# What to produce
Output only the lines of the entries that follow, starting at the one with "1. **Ver perfil**: Click" and running down to the one with "- 发布消息时，如果应用被杀", both included and unchanged.

#### Extracted material

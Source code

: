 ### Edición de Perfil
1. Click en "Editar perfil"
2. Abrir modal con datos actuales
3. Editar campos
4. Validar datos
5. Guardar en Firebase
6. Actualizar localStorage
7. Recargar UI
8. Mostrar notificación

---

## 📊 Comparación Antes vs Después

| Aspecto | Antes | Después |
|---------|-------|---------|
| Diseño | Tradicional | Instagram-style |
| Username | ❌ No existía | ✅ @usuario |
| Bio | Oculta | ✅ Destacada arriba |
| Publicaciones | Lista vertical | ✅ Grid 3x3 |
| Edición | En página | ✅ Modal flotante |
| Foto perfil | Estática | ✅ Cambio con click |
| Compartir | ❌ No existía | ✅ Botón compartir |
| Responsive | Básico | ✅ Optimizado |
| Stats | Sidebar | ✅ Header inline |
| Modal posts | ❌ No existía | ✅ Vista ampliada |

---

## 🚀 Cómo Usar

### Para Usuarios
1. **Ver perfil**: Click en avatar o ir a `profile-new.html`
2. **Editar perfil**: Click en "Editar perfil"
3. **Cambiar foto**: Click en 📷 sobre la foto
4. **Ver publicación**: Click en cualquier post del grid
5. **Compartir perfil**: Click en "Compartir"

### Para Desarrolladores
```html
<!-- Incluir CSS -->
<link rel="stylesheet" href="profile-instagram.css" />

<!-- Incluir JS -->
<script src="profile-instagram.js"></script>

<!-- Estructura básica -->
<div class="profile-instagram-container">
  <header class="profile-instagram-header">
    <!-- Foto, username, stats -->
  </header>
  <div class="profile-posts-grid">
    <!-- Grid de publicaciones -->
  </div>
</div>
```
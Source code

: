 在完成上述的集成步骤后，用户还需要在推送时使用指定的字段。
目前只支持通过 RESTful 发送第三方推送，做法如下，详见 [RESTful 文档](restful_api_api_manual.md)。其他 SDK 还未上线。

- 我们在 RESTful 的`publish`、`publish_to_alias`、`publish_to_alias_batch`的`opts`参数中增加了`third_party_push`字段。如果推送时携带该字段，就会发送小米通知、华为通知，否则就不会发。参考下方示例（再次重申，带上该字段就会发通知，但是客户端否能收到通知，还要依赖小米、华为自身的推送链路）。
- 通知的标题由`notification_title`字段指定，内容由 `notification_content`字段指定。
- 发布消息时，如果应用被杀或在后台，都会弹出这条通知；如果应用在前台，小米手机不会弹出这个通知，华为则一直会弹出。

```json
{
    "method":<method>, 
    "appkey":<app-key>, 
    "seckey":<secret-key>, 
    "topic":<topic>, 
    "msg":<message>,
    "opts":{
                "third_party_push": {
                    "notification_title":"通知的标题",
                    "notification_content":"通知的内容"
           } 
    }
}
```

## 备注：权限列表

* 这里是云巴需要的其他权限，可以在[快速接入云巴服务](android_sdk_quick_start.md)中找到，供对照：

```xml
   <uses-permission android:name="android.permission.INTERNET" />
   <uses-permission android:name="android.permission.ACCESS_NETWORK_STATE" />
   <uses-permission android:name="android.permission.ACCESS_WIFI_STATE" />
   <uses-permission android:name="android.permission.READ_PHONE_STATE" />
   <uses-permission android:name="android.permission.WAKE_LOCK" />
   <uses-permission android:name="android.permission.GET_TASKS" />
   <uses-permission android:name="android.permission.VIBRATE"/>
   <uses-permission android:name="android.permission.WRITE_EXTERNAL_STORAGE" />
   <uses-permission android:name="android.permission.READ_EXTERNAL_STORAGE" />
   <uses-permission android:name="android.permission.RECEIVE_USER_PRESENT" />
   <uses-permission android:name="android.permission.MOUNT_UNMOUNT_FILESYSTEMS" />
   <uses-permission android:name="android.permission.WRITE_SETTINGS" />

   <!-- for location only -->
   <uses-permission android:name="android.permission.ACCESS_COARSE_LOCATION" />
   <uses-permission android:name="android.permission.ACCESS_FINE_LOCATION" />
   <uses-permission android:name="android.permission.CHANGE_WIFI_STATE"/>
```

########

# Solution
1. **Ver perfil**: Click en avatar o ir a `profile-new.html`
2. **Editar perfil**: Click en "Editar perfil"
3. **Cambiar foto**: Click en 📷 sobre la foto
4. **Ver publicación**: Click en cualquier post del grid
5. **Compartir perfil**: Click en "Compartir"

### Para Desarrolladores
```html
<!-- Incluir CSS -->
<link rel="stylesheet" href="profile-instagram.css" />

<!-- Incluir JS -->
<script src="profile-instagram.js"></script>

<!-- Estructura básica -->
<div class="profile-instagram-container">
  <header class="profile-instagram-header">
    <!-- Foto, username, stats -->
  </header>
  <div class="profile-posts-grid">
    <!-- Grid de publicaciones -->
  </div>
</div>
```
Source code

: 在完成上述的集成步骤后，用户还需要在推送时使用指定的字段。
目前只支持通过 RESTful 发送第三方推送，做法如下，详见 [RESTful 文档](restful_api_api_manual.md)。其他 SDK 还未上线。

- 我们在 RESTful 的`publish`、`publish_to_alias`、`publish_to_alias_batch`的`opts`参数中增加了`third_party_push`字段。如果推送时携带该字段，就会发送小米通知、华为通知，否则就不会发。参考下方示例（再次重申，带上该字段就会发通知，但是客户端否能收到通知，还要依赖小米、华为自身的推送链路）。
- 通知的标题由`notification_title`字段指定，内容由 `notification_content`字段指定。
- 发布消息时，如果应用被杀或在后台，都会弹出这条通知；如果应用在前台，小米手机不会弹出这个通知，华为则一直会弹出。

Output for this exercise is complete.